Content starts

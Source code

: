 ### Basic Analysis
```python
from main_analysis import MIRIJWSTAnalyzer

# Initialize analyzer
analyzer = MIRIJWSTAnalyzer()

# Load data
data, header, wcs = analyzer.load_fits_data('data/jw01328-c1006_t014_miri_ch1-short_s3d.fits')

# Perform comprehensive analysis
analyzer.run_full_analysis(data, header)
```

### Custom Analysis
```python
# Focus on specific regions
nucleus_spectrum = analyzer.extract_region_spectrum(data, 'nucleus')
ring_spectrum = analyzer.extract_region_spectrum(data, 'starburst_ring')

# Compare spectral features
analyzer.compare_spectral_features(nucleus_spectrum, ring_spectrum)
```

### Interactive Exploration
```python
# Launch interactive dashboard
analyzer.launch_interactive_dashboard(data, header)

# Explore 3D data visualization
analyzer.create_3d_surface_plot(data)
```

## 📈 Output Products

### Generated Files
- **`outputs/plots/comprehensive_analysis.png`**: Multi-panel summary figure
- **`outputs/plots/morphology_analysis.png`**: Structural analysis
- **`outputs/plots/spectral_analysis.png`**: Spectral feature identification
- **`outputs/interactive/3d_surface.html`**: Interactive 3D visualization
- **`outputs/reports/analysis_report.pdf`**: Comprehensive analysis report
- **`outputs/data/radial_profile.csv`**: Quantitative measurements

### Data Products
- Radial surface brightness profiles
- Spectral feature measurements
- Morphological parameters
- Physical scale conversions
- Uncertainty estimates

Content ends
Content starts

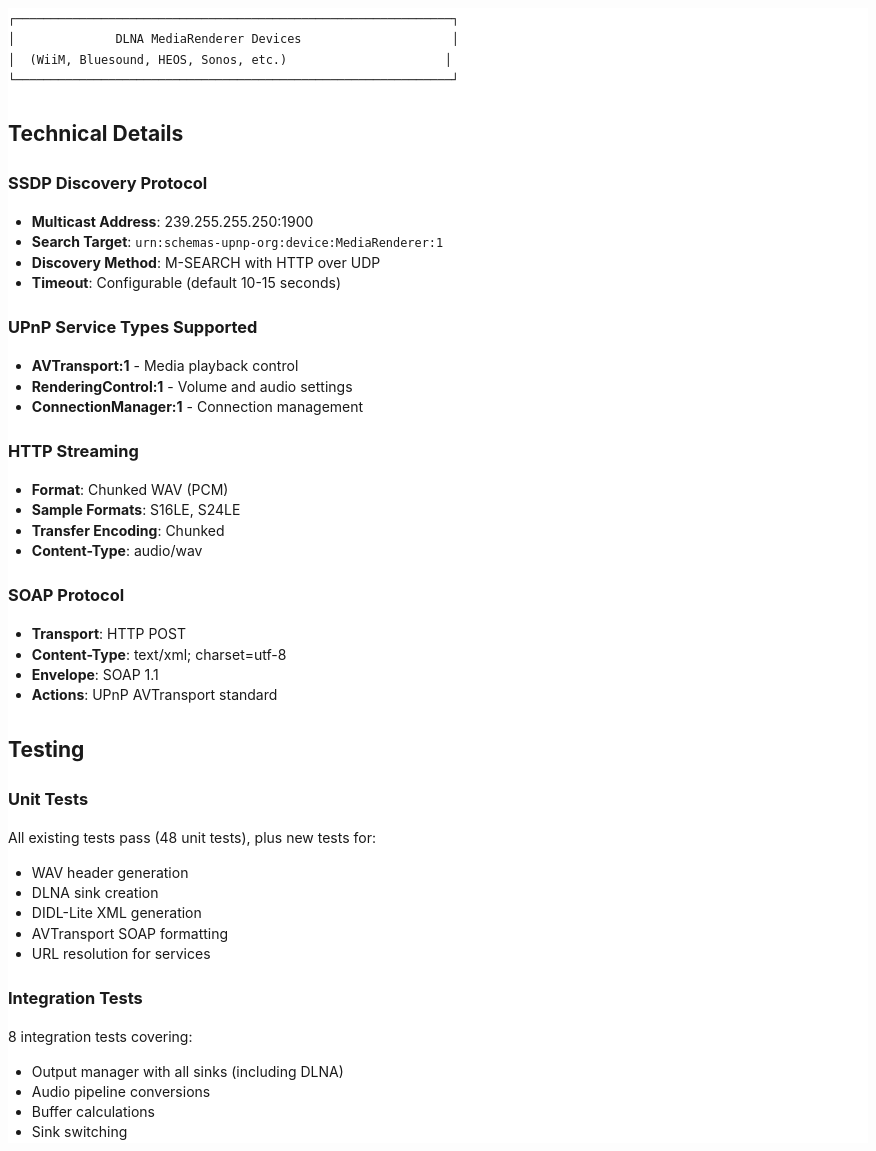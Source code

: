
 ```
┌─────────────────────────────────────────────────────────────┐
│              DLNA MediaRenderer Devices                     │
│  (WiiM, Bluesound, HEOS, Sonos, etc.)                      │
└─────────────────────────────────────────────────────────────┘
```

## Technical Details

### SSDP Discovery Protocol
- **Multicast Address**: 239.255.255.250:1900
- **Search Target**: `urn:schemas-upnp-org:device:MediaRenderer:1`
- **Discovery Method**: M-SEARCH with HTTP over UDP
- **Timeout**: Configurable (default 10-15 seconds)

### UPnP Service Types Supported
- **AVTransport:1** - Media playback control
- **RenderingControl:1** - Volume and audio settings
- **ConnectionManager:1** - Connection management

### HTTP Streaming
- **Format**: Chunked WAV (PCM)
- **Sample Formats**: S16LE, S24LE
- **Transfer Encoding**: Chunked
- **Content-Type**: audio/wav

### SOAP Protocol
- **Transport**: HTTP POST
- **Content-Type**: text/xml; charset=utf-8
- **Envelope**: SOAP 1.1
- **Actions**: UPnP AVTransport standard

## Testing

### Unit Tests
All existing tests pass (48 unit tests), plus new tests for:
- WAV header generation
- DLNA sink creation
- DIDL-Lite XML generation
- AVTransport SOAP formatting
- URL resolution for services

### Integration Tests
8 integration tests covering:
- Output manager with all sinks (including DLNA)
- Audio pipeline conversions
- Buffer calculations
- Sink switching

Content ends

▶ [Exercise instructions] Reproduce, exactly as they stand in the data above, the lines from the one that holds "- AVTransport SOAP formatting" to the one that holds "- Sink switching", inclusive.

▶ [Answer area]
- AVTransport SOAP formatting
- URL resolution for services

### Integration Tests
8 integration tests covering:
- Output manager with all sinks (including DLNA)
- Audio pipeline conversions
- Buffer calculations
- Sink switching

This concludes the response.